__Task to complete__: The data that follows is to be copied exactly, with each image removed.

__Records for the exercise__:

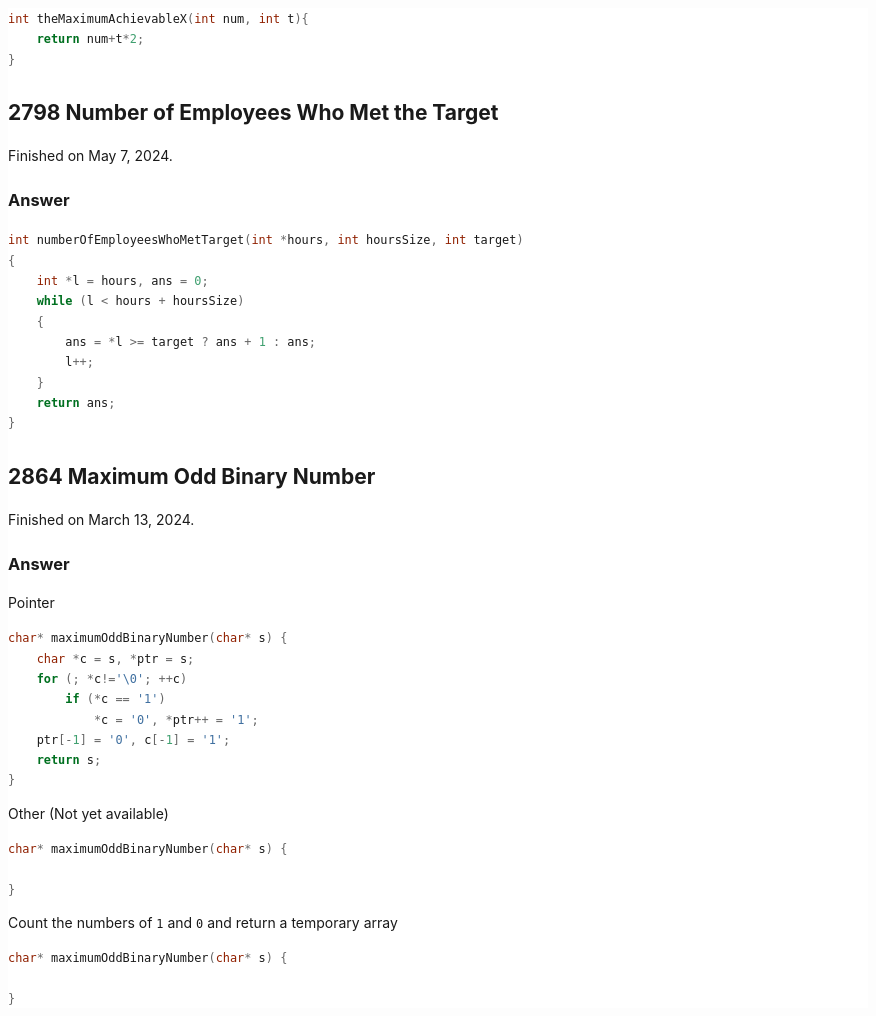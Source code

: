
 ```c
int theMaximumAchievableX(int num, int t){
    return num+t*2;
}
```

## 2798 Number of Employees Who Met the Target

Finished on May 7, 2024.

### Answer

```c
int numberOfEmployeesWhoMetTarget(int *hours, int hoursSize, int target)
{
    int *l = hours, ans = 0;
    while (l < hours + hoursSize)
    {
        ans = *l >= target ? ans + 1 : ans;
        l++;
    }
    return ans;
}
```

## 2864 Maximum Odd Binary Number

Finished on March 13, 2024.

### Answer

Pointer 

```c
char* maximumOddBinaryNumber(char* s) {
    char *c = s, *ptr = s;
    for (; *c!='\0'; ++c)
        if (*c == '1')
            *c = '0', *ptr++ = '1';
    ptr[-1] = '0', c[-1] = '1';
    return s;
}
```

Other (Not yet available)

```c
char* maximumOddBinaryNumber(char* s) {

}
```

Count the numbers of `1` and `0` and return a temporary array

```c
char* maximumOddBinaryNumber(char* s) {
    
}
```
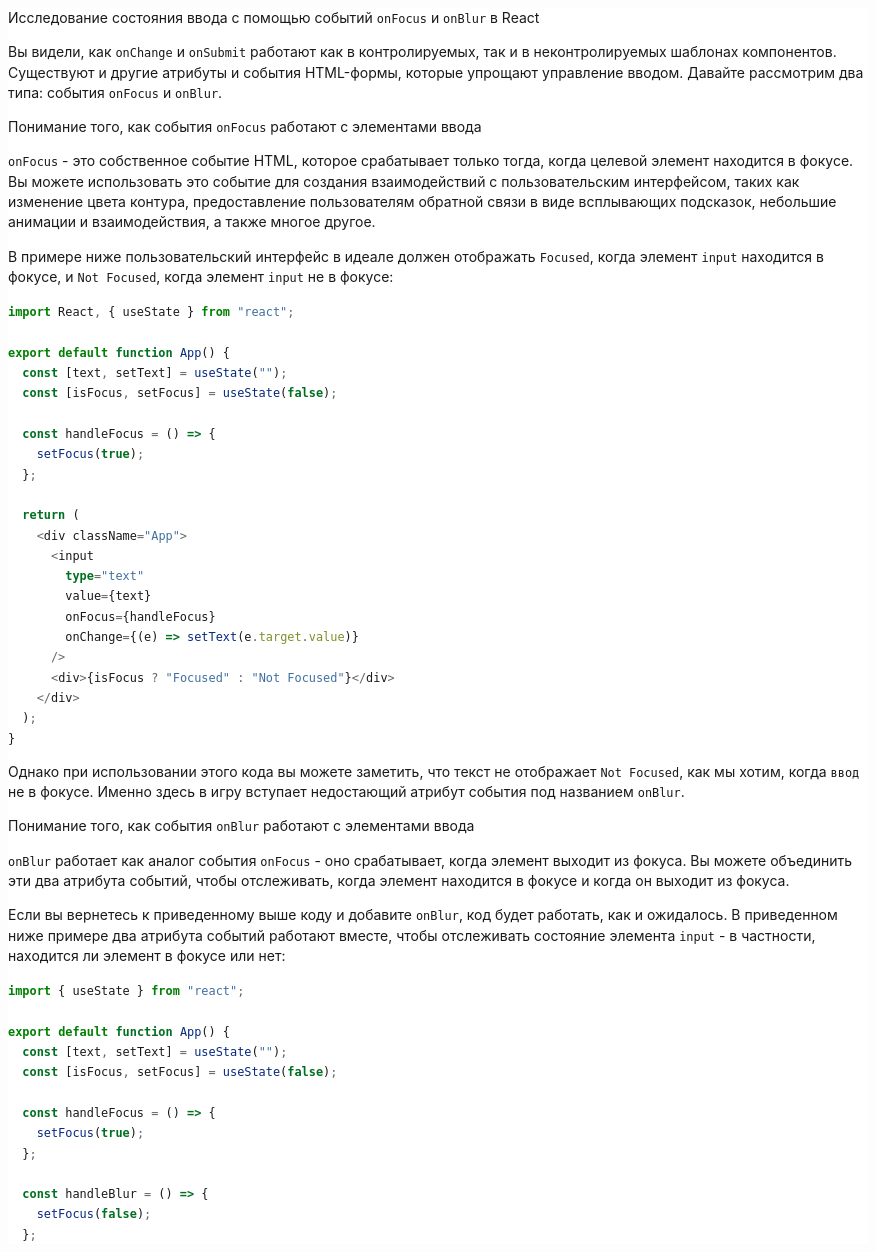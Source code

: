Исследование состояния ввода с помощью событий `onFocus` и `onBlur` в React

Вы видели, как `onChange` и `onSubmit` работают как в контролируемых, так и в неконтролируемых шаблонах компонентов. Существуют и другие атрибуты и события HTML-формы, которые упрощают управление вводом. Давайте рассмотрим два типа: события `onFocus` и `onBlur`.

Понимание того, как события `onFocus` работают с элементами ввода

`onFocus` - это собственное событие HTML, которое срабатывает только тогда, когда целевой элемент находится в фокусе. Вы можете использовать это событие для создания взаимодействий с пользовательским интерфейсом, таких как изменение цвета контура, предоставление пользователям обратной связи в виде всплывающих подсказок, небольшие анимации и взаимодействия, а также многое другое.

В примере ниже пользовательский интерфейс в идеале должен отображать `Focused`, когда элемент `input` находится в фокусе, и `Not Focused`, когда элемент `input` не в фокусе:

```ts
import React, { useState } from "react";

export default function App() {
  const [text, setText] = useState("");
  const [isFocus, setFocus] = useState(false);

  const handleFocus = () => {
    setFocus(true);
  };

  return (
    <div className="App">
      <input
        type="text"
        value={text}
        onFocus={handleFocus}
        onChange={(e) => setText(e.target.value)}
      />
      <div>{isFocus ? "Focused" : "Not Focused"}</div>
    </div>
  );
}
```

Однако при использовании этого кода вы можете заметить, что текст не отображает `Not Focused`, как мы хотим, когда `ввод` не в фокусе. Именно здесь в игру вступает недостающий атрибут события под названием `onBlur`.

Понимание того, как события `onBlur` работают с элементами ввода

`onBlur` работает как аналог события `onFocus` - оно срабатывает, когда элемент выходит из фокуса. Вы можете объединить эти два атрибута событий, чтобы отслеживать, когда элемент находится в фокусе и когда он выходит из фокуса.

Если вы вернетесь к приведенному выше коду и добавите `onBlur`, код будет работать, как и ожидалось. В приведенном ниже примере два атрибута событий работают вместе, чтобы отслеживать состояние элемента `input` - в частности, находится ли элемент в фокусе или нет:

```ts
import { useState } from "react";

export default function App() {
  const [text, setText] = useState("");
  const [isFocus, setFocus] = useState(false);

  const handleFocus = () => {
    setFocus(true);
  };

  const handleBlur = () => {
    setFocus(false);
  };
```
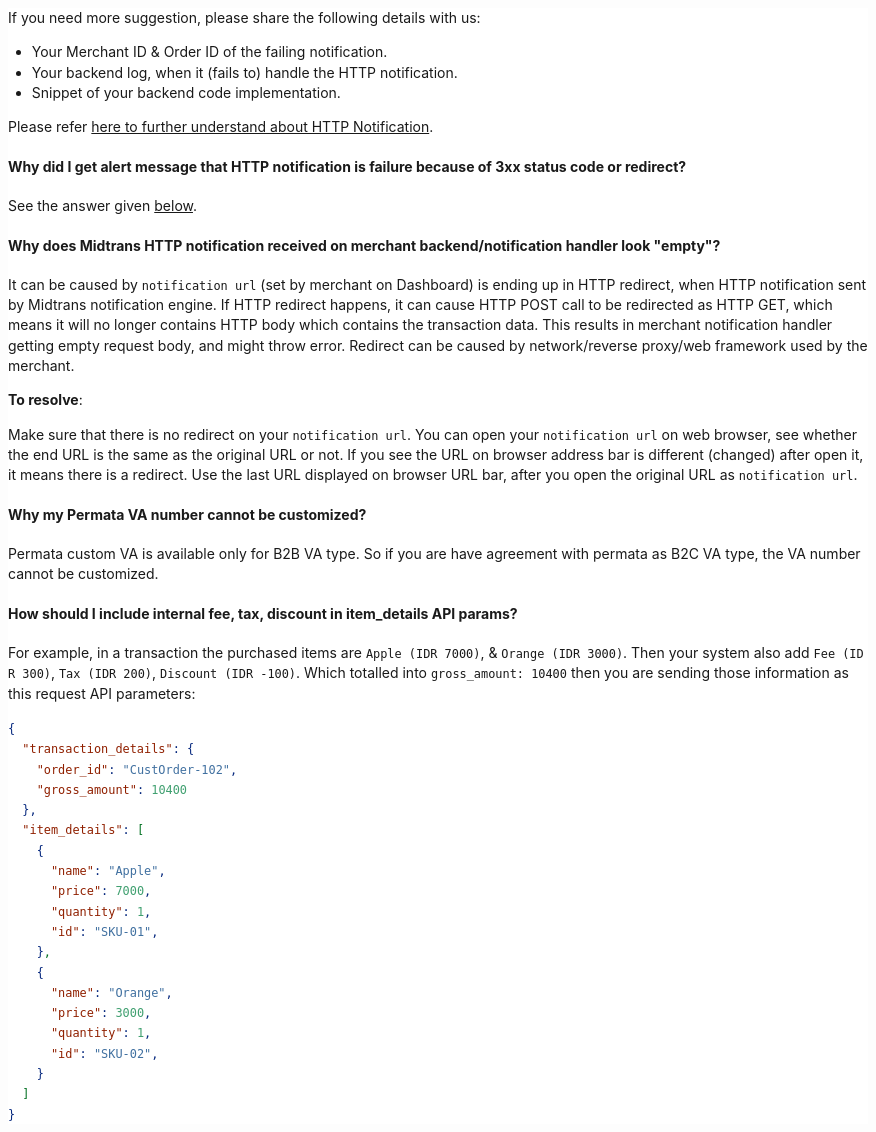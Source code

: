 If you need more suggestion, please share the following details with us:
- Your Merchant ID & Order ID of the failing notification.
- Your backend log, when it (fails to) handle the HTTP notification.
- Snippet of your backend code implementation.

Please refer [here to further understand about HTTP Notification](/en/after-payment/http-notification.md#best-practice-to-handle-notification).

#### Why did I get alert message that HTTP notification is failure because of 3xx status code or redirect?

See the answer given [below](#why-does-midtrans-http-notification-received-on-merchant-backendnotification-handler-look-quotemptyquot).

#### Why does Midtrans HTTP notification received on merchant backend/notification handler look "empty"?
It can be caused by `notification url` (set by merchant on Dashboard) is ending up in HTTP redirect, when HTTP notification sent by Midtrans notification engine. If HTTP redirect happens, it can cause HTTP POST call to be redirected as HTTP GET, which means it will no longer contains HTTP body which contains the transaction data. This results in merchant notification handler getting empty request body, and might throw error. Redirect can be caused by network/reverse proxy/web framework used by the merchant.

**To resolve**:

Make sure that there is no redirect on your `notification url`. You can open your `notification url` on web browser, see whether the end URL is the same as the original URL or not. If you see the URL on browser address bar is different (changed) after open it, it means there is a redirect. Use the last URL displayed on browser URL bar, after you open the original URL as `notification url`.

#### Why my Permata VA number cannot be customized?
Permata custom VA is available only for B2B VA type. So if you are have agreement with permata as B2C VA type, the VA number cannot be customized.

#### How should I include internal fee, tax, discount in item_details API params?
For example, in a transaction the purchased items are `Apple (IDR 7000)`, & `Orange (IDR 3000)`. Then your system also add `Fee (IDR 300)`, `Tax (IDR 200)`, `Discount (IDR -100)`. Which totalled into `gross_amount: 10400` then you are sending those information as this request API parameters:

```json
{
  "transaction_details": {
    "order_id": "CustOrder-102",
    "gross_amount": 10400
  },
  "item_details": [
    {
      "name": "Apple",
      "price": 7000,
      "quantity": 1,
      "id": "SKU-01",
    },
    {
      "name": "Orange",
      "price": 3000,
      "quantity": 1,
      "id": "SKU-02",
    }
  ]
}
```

__Response__:
Source code

:
 ```c
int theMaximumAchievableX(int num, int t){
    return num+t*2;
}
```

## 2798 Number of Employees Who Met the Target

Finished on May 7, 2024.

### Answer

```c
int numberOfEmployeesWhoMetTarget(int *hours, int hoursSize, int target)
{
    int *l = hours, ans = 0;
    while (l < hours + hoursSize)
    {
        ans = *l >= target ? ans + 1 : ans;
        l++;
    }
    return ans;
}
```

## 2864 Maximum Odd Binary Number

Finished on March 13, 2024.

### Answer

Pointer 

```c
char* maximumOddBinaryNumber(char* s) {
    char *c = s, *ptr = s;
    for (; *c!='\0'; ++c)
        if (*c == '1')
            *c = '0', *ptr++ = '1';
    ptr[-1] = '0', c[-1] = '1';
    return s;
}
```

Other (Not yet available)

```c
char* maximumOddBinaryNumber(char* s) {

}
```

Count the numbers of `1` and `0` and return a temporary array

```c
char* maximumOddBinaryNumber(char* s) {
    
}
```
Source code

:Исследование состояния ввода с помощью событий `onFocus` и `onBlur` в React

Вы видели, как `onChange` и `onSubmit` работают как в контролируемых, так и в неконтролируемых шаблонах компонентов. Существуют и другие атрибуты и события HTML-формы, которые упрощают управление вводом. Давайте рассмотрим два типа: события `onFocus` и `onBlur`.

Понимание того, как события `onFocus` работают с элементами ввода

`onFocus` - это собственное событие HTML, которое срабатывает только тогда, когда целевой элемент находится в фокусе. Вы можете использовать это событие для создания взаимодействий с пользовательским интерфейсом, таких как изменение цвета контура, предоставление пользователям обратной связи в виде всплывающих подсказок, небольшие анимации и взаимодействия, а также многое другое.

В примере ниже пользовательский интерфейс в идеале должен отображать `Focused`, когда элемент `input` находится в фокусе, и `Not Focused`, когда элемент `input` не в фокусе:

```ts
import React, { useState } from "react";

export default function App() {
  const [text, setText] = useState("");
  const [isFocus, setFocus] = useState(false);

  const handleFocus = () => {
    setFocus(true);
  };

  return (
    <div className="App">
      <input
        type="text"
        value={text}
        onFocus={handleFocus}
        onChange={(e) => setText(e.target.value)}
      />
      <div>{isFocus ? "Focused" : "Not Focused"}</div>
    </div>
  );
}
```

Однако при использовании этого кода вы можете заметить, что текст не отображает `Not Focused`, как мы хотим, когда `ввод` не в фокусе. Именно здесь в игру вступает недостающий атрибут события под названием `onBlur`.

Понимание того, как события `onBlur` работают с элементами ввода

`onBlur` работает как аналог события `onFocus` - оно срабатывает, когда элемент выходит из фокуса. Вы можете объединить эти два атрибута событий, чтобы отслеживать, когда элемент находится в фокусе и когда он выходит из фокуса.

Если вы вернетесь к приведенному выше коду и добавите `onBlur`, код будет работать, как и ожидалось. В приведенном ниже примере два атрибута событий работают вместе, чтобы отслеживать состояние элемента `input` - в частности, находится ли элемент в фокусе или нет:

```ts
import { useState } from "react";

export default function App() {
  const [text, setText] = useState("");
  const [isFocus, setFocus] = useState(false);

  const handleFocus = () => {
    setFocus(true);
  };

  const handleBlur = () => {
    setFocus(false);
  };
```
Source code

: If you need more suggestion, please share the following details with us:
- Your Merchant ID & Order ID of the failing notification.
- Your backend log, when it (fails to) handle the HTTP notification.
- Snippet of your backend code implementation.

Please refer [here to further understand about HTTP Notification](/en/after-payment/http-notification.md#best-practice-to-handle-notification).

#### Why did I get alert message that HTTP notification is failure because of 3xx status code or redirect?

See the answer given [below](#why-does-midtrans-http-notification-received-on-merchant-backendnotification-handler-look-quotemptyquot).

#### Why does Midtrans HTTP notification received on merchant backend/notification handler look "empty"?
It can be caused by `notification url` (set by merchant on Dashboard) is ending up in HTTP redirect, when HTTP notification sent by Midtrans notification engine. If HTTP redirect happens, it can cause HTTP POST call to be redirected as HTTP GET, which means it will no longer contains HTTP body which contains the transaction data. This results in merchant notification handler getting empty request body, and might throw error. Redirect can be caused by network/reverse proxy/web framework used by the merchant.

**To resolve**:

Make sure that there is no redirect on your `notification url`. You can open your `notification url` on web browser, see whether the end URL is the same as the original URL or not. If you see the URL on browser address bar is different (changed) after open it, it means there is a redirect. Use the last URL displayed on browser URL bar, after you open the original URL as `notification url`.

#### Why my Permata VA number cannot be customized?
Permata custom VA is available only for B2B VA type. So if you are have agreement with permata as B2C VA type, the VA number cannot be customized.

#### How should I include internal fee, tax, discount in item_details API params?
For example, in a transaction the purchased items are `Apple (IDR 7000)`, & `Orange (IDR 3000)`. Then your system also add `Fee (IDR 300)`, `Tax (IDR 200)`, `Discount (IDR -100)`. Which totalled into `gross_amount: 10400` then you are sending those information as this request API parameters:

```json
{
  "transaction_details": {
    "order_id": "CustOrder-102",
    "gross_amount": 10400
  },
  "item_details": [
    {
      "name": "Apple",
      "price": 7000,
      "quantity": 1,
      "id": "SKU-01",
    },
    {
      "name": "Orange",
      "price": 3000,
      "quantity": 1,
      "id": "SKU-02",
    }
  ]
}
```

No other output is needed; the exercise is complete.